The golden egg yolk: To eat or toss?


There are people who insist that egg yolks are the devil seeing as they are packed with cholesterol. What these people don’t know is that egg yolks are part of the egg and there’s a very good reason for that being so. Find out some surprising myths and facts about egg yolks according to

Myth 1 : It is advisable to eat a maximum of 3 eggs a week.

Before getting into the yolk, let’s examine the entire egg. Many people can’t get past the old-school guideline of eating a maximum of three eggs per week. This guideline came about in the 1970s, after the American Heart Association recommended that dietary cholesterol be limited to 300 milligrams or less per day. Subsequently, the American Heart Association recommended that egg consumption be restricted to a maximum of three eggs per week in order to achieve these cholesterol guidelines. As one large egg contains about 211 milligrams of cholesterol, restricting eggs seemed logical. Recently, however, the American Heart Association has updated their recommendation, making it clear that eggs (including the yolk) can absolutely be part of a healthy eating plan – every day! The American Heart Association recommends that up to one whole egg (yolk and white) per day can be part of a healthy eating plan, if it’s swapped out for higher cholesterol foods such as meat, poultry and dairy.

Myth 2 : All the protein is found in the egg white.

Although the egg white does contain a nice amount of protein, don’t count out the yolk. One large egg contains 3.6 grams of protein in the egg white and an additional 2.7 grams of protein in the yolk – that’s 60 percent protein in the egg white and 40 percent in the yolk! Something to think about the next time you’re about to discard that yolk.

Myth 3 : It’s healthier to toss the egg yolks.

Besides having a relatively good amount of protein, the yolk also contains heart-healthy unsaturated fat, including omega-3 fats. Many people have been scared off by fat and cholesterol in eggs, but forget that foods such as meat, poultry and dairy can contain the same amount or more. In addition, studies have shown that saturated fat raises blood cholesterol with more force than the cholesterol found in food. With around 1.6 grams of saturated fat per large egg (or 8 percent of the recommended maximum daily amount), egg yolks can definitely be worked into a healthy eating plan.

Egg yolks are also brimming with many good-for-you nutrients, such as riboflavin, vitamin D and vitamin B-12. Plus, the yolk is home to nutrients such as choline and selenium. Recent studies suggest that choline plays a role in fetal brain development, making choline-rich food (like eggs) a preferable choice for pregnant women. The antioxidant selenium is a trace mineral and is involved in the immune system and hormone balance. Studies have shown that selenium may also help protect against certain forms of cancer.

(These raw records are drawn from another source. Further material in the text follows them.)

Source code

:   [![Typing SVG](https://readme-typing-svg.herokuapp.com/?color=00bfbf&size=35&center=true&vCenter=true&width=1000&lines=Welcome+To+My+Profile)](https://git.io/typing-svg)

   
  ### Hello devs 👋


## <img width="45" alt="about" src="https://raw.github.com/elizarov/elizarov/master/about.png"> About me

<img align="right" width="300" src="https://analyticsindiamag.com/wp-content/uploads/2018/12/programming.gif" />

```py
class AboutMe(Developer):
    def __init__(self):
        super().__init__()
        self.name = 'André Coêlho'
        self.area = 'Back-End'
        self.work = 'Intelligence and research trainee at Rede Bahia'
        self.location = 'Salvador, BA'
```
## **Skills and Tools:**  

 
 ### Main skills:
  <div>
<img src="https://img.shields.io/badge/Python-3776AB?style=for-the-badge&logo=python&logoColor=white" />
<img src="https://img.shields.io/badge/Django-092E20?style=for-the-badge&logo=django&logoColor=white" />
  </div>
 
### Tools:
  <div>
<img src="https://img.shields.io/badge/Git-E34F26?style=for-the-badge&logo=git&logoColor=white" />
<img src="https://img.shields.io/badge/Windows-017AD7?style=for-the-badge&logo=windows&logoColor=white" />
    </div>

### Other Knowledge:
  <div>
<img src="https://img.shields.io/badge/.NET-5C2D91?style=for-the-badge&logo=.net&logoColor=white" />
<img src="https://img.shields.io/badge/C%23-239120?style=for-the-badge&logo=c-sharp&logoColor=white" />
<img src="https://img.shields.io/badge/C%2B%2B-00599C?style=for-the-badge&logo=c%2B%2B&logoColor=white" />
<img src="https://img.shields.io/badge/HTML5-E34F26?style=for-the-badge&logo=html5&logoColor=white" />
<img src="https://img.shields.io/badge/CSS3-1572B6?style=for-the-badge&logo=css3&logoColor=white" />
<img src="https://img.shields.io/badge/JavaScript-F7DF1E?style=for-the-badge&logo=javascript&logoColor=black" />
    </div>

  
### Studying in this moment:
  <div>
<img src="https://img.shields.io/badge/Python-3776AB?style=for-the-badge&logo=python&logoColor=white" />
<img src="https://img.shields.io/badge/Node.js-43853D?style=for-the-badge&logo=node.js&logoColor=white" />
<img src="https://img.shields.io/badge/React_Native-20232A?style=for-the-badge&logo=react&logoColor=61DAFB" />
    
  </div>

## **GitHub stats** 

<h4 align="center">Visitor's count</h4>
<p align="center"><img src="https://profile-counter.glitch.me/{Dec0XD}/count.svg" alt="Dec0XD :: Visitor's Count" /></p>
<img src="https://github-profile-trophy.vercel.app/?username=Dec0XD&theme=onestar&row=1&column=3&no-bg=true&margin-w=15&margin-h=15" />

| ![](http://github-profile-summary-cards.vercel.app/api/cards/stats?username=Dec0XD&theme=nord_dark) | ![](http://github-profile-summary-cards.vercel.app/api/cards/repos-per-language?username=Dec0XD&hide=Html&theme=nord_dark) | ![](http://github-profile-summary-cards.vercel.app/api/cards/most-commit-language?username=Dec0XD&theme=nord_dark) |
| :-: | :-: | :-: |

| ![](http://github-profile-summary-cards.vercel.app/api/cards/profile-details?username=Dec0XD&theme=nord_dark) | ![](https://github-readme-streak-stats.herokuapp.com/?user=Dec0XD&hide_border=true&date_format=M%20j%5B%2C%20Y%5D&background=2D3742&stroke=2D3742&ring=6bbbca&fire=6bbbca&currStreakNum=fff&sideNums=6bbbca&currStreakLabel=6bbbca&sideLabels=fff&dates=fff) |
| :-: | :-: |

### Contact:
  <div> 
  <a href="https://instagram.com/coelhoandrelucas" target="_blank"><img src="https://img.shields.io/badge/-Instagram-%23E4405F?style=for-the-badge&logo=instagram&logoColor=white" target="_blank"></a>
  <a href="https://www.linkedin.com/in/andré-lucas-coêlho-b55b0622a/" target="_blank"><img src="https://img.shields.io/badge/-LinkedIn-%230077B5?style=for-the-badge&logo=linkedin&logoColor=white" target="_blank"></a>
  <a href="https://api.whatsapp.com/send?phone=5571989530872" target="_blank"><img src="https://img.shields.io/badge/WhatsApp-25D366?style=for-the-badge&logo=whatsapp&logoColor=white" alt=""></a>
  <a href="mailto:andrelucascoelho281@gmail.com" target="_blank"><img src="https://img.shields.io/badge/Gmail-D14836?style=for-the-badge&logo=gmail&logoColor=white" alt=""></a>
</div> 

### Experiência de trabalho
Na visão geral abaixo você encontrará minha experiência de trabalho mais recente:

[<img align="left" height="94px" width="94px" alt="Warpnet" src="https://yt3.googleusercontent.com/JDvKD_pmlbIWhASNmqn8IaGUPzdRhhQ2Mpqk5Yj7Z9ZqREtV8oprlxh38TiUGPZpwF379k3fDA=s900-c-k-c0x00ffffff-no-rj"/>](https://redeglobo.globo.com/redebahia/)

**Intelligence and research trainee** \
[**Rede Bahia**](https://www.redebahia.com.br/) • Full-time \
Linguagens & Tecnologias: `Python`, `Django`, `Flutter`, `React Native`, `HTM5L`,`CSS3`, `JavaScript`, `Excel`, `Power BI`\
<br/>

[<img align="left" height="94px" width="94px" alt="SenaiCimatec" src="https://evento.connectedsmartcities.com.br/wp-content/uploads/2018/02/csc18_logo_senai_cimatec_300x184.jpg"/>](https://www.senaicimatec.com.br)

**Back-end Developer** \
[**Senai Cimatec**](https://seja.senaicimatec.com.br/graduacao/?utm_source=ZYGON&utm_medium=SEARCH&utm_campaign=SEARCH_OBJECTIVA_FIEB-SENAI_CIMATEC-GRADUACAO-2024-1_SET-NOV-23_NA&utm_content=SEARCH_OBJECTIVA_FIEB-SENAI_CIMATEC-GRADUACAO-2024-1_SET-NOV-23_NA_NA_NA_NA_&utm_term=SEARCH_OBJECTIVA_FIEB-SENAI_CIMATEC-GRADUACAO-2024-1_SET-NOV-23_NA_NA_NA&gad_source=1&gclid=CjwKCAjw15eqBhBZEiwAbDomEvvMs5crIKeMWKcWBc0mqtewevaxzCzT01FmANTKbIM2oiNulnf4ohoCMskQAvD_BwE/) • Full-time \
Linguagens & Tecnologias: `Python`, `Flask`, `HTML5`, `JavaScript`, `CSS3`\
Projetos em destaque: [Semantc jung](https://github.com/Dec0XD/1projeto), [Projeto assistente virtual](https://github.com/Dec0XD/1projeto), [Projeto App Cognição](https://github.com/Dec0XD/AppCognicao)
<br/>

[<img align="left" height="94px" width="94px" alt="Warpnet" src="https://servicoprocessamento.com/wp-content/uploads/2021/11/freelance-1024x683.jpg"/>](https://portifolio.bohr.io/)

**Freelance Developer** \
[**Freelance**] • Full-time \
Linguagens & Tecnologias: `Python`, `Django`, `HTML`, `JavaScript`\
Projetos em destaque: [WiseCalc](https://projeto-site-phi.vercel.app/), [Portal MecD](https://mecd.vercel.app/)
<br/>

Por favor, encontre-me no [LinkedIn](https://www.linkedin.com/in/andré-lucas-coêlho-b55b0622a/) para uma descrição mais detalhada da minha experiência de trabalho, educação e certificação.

And let’s not forget about the phytochemical antioxidants zeaxanthin and lutein, which are both members of the carotenoid family. Both zeaxanthin and lutein have been shown to play a role in eye health. Studies have shown that both phytochemicals may help reduce the risk of macular degeneration, a leading cause of vision loss that happens as we age. In addition, lutein has also been shown to be association with skin and heart health.

So what’s an egg-lover to do?

With only about 70 calories per large egg and a boatload of important nutrients, you should be eating the entire egg! Even better, the American Heart Association lists eggs as a budget-friendly choice. If you do choose to make an omelet, frittata or quiche, combine whole eggs with egg whites to help keep important nutrients in the diet while cutting down on the fat and cholesterol. This will also help you adhere to the recommended one-egg-per-day guideline.